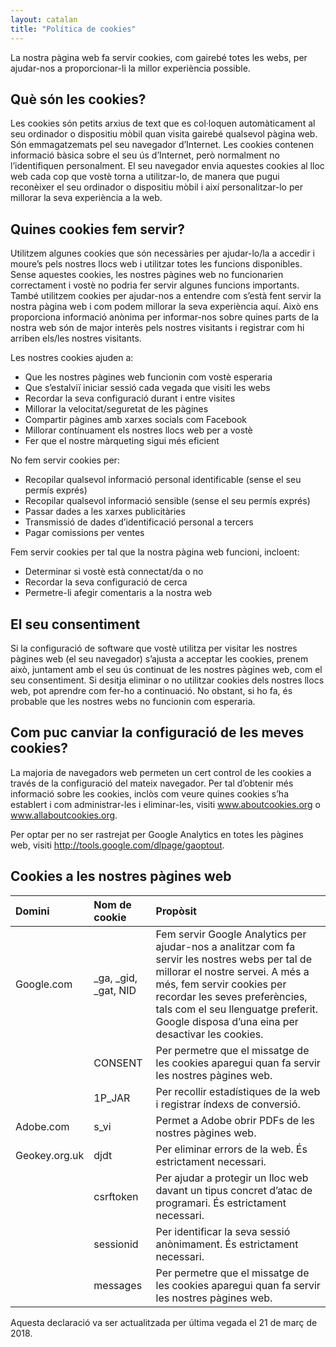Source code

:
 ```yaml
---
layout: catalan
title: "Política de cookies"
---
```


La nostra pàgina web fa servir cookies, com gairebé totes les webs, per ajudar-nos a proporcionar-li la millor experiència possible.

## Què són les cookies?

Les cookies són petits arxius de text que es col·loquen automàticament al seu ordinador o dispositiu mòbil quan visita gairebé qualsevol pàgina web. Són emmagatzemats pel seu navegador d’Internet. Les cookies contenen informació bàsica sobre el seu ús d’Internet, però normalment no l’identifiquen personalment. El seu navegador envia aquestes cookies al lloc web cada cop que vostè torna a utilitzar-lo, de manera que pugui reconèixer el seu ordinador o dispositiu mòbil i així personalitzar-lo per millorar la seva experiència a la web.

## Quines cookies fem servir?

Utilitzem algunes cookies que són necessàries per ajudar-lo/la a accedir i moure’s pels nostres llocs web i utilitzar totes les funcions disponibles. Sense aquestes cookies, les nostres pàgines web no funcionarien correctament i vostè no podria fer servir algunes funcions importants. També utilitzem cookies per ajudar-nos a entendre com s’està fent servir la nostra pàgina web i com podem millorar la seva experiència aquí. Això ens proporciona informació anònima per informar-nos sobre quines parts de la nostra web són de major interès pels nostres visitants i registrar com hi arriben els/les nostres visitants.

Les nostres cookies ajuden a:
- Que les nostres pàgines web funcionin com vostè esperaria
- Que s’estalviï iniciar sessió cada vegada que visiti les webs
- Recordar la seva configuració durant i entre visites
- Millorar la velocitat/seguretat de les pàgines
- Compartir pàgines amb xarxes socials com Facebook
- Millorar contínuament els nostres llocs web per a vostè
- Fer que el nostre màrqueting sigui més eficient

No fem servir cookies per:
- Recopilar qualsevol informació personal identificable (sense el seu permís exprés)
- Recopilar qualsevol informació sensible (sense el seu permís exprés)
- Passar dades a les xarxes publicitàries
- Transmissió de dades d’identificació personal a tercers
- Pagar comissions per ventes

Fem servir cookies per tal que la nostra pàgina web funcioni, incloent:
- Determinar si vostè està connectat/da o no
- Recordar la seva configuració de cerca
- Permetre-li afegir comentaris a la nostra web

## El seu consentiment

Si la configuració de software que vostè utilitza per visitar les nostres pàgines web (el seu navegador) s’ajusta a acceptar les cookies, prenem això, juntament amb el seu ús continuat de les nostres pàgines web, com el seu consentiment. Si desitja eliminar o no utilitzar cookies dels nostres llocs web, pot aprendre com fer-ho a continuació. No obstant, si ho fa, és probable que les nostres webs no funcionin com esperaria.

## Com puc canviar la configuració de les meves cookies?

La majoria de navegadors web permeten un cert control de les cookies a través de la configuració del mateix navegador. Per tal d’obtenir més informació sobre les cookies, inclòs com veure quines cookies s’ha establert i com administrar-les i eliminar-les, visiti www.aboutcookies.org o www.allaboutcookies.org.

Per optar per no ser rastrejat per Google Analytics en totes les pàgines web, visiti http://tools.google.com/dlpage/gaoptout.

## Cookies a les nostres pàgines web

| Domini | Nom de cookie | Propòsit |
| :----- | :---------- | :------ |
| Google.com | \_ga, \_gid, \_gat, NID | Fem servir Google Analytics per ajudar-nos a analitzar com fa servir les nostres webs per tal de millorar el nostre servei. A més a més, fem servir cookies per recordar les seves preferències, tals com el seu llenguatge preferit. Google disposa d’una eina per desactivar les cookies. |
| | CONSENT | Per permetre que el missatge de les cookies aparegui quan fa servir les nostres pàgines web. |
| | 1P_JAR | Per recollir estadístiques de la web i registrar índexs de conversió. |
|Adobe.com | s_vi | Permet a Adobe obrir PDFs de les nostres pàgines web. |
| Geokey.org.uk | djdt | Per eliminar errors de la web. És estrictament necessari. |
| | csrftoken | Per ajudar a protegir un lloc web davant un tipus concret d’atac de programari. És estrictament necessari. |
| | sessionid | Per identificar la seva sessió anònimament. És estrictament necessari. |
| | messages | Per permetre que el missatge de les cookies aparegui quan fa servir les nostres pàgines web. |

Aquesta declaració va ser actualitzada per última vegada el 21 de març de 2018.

------------------------------------------------------------

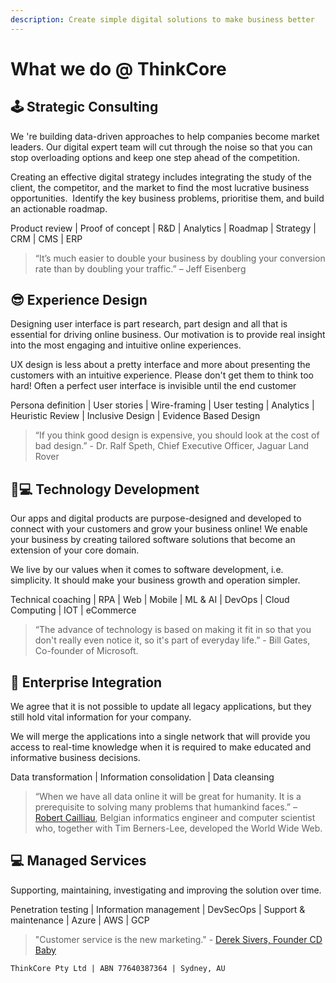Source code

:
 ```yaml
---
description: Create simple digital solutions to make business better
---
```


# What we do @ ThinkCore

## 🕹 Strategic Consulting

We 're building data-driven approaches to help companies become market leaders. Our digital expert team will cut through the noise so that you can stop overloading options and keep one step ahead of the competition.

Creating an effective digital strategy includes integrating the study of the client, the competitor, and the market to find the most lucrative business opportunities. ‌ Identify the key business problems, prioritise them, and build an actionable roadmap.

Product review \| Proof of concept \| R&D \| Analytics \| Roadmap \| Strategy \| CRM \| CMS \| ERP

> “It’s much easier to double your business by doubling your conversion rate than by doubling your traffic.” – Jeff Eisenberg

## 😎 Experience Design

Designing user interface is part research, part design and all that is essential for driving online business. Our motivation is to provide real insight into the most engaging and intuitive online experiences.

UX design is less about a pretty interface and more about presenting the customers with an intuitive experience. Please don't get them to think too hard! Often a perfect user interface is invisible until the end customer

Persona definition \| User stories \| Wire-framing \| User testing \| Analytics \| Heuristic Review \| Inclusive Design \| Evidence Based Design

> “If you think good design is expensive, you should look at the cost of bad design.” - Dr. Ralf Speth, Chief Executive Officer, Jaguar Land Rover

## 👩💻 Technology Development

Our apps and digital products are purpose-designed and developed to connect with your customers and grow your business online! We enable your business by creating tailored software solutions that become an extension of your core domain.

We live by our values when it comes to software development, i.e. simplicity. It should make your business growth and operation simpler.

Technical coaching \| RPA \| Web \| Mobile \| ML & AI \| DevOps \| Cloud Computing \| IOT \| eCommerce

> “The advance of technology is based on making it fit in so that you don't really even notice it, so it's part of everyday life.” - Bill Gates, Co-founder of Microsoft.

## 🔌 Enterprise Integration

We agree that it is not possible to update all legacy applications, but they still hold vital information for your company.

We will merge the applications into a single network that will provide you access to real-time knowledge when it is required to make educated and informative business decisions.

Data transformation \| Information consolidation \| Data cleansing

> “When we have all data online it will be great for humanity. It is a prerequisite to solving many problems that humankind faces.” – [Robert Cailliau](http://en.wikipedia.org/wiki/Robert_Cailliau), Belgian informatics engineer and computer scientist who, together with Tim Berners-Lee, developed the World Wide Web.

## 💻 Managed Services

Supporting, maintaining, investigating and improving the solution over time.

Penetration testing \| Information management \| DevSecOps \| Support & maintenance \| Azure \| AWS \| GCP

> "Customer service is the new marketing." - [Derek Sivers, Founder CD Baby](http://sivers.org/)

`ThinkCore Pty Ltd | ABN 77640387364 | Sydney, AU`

------------------------------------------------------------

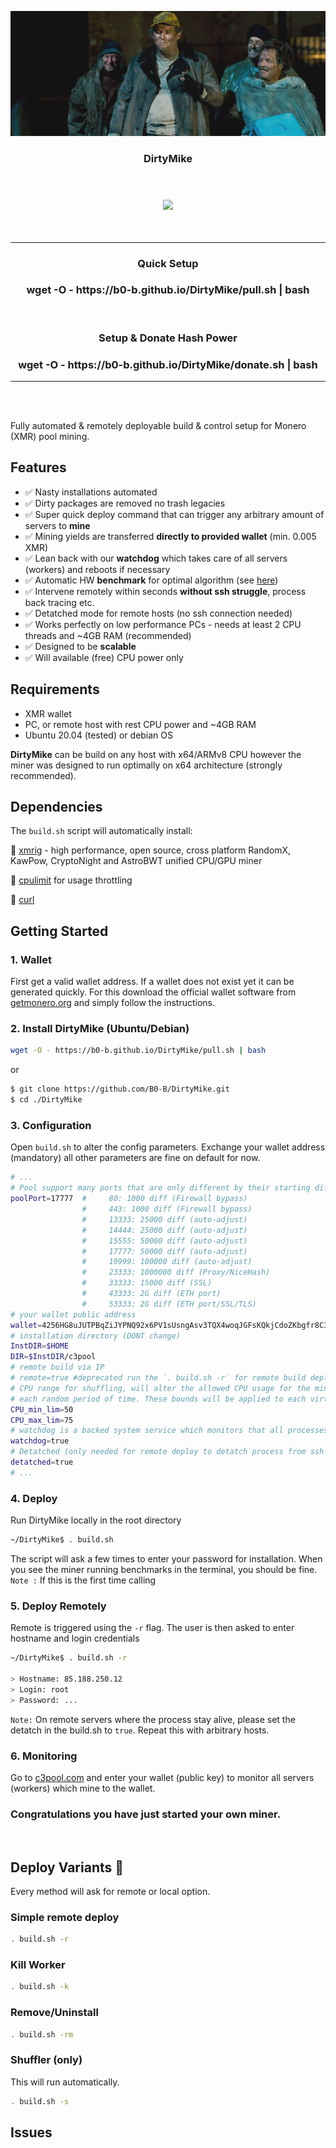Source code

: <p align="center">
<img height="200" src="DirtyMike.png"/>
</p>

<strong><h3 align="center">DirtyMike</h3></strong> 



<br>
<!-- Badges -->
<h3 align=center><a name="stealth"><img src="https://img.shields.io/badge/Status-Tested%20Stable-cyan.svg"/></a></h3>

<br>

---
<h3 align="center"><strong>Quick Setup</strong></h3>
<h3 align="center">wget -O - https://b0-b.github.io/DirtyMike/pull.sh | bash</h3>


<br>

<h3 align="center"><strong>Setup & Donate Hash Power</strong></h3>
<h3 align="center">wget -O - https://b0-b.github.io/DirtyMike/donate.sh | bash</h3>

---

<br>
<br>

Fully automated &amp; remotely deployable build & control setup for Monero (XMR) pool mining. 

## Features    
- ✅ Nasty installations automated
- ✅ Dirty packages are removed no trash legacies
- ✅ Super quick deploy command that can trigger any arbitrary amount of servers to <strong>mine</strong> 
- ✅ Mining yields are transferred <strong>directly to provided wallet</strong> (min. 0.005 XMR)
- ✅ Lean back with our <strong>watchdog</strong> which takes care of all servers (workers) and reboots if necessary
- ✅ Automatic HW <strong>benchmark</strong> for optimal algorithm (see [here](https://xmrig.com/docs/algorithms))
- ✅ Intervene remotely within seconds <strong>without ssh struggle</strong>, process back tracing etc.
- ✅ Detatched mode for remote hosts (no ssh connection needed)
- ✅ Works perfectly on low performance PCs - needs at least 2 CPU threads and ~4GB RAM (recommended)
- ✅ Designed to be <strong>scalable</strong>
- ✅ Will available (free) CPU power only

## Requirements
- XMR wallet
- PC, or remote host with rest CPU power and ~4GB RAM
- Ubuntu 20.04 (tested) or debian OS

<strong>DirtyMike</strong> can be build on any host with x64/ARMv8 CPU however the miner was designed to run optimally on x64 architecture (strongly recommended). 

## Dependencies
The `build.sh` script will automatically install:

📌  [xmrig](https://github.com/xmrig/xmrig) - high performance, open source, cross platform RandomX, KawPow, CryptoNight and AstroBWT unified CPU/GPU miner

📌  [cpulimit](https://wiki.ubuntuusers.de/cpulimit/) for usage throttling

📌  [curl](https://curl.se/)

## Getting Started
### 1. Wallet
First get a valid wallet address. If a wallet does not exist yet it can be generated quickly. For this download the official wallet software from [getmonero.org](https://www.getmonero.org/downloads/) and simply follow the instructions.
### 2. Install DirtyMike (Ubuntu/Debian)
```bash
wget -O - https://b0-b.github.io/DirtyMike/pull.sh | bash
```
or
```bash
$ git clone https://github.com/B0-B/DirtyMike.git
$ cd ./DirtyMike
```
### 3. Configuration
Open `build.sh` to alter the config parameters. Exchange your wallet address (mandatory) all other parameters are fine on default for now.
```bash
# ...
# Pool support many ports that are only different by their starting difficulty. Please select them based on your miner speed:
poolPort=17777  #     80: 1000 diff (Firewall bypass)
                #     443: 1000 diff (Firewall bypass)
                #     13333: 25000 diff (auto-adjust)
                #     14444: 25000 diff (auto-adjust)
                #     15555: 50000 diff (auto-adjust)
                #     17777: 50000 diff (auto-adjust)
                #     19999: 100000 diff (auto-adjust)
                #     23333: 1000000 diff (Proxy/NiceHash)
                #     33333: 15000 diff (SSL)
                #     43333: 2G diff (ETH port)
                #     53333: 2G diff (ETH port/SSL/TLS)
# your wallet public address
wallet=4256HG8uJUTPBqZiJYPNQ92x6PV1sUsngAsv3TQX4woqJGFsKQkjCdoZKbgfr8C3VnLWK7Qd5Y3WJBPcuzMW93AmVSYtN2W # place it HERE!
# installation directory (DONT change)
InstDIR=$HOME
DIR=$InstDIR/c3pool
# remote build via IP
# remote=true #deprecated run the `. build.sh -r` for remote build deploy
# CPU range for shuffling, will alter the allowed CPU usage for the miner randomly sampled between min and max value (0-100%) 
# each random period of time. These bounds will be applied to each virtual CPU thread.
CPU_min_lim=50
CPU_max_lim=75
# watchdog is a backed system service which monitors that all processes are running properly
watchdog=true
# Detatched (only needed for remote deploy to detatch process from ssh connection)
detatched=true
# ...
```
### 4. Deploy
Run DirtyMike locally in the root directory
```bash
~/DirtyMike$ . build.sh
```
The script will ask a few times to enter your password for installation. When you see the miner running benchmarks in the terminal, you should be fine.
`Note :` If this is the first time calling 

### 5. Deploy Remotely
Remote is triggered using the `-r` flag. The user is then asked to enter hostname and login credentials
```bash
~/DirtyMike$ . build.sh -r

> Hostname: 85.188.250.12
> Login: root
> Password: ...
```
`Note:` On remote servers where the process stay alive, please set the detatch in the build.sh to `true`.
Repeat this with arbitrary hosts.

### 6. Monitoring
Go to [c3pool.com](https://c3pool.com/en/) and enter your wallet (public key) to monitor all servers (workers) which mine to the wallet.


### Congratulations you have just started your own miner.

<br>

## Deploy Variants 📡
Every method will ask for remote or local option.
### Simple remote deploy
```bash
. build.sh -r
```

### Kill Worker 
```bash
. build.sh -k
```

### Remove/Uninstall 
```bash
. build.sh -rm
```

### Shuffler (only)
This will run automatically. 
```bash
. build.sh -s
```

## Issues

------------------------------------------------------------

Write out, from the lines above, only those from the line with "We live by our" to the line with "Data transformation \|", exactly as given, including the first and the last.

We live by our values when it comes to software development, i.e. simplicity. It should make your business growth and operation simpler.

Technical coaching \| RPA \| Web \| Mobile \| ML & AI \| DevOps \| Cloud Computing \| IOT \| eCommerce

> “The advance of technology is based on making it fit in so that you don't really even notice it, so it's part of everyday life.” - Bill Gates, Co-founder of Microsoft.

## 🔌 Enterprise Integration

We agree that it is not possible to update all legacy applications, but they still hold vital information for your company.

We will merge the applications into a single network that will provide you access to real-time knowledge when it is required to make educated and informative business decisions.

Data transformation \| Information consolidation \| Data cleansing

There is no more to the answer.